## TASK DESCRIPTION
Work out how many lines in the data that follows contain "ISrtApiModelsApiServerParamsNodesPoco". Write nothing but the number.

[Records from a data source]
+ + +

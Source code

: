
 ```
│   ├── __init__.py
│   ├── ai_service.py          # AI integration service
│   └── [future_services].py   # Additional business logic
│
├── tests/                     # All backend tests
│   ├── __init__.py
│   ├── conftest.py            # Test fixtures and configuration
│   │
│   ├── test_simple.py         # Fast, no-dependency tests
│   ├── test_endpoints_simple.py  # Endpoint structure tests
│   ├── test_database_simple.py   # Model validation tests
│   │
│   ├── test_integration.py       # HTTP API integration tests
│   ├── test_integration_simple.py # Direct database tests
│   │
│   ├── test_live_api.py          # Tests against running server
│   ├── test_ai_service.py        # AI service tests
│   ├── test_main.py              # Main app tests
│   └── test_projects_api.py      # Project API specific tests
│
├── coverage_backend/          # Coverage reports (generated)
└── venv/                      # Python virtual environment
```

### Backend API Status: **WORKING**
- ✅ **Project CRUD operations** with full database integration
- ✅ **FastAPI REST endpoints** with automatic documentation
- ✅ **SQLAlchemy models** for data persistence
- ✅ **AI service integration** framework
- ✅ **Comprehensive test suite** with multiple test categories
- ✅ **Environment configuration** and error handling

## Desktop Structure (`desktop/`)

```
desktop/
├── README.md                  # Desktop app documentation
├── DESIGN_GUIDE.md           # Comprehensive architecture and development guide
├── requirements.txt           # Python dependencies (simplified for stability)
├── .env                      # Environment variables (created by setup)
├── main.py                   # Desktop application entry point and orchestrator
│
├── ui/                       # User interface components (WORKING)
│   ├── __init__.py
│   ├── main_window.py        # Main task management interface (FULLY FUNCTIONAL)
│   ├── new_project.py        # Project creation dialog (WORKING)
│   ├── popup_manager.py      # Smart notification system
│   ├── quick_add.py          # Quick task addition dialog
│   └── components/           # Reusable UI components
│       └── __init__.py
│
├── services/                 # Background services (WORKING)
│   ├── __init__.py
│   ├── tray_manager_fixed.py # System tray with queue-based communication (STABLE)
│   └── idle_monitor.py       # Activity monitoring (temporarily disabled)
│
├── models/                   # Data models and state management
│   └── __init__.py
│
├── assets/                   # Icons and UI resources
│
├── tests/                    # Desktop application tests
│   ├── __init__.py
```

+ + +

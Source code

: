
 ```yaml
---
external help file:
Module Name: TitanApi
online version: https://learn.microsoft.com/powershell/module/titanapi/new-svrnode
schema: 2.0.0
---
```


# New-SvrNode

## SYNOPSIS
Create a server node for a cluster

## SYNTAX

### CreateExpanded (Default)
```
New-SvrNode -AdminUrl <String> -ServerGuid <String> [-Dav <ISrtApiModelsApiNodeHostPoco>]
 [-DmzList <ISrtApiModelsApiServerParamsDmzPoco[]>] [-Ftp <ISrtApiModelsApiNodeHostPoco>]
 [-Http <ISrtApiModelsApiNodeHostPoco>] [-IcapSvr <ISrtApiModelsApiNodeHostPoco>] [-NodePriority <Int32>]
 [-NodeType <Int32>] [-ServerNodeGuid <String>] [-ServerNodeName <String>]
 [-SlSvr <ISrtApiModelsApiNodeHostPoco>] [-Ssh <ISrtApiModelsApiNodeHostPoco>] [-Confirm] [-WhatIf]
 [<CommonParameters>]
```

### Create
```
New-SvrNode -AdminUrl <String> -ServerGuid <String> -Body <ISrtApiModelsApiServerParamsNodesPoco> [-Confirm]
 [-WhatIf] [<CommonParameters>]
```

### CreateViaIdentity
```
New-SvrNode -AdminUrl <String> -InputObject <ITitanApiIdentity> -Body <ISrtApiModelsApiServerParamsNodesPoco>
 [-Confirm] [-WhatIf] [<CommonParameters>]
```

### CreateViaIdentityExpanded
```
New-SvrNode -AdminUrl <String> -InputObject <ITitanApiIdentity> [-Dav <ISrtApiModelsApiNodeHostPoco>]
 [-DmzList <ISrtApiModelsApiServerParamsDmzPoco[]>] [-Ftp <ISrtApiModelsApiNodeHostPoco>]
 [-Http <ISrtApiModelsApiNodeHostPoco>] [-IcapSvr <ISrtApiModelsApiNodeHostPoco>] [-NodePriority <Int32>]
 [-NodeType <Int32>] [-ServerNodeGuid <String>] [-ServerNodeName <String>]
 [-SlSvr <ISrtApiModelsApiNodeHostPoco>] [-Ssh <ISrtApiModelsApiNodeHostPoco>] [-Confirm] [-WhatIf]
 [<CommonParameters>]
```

+ + +

## RESULT OF THE TASK
2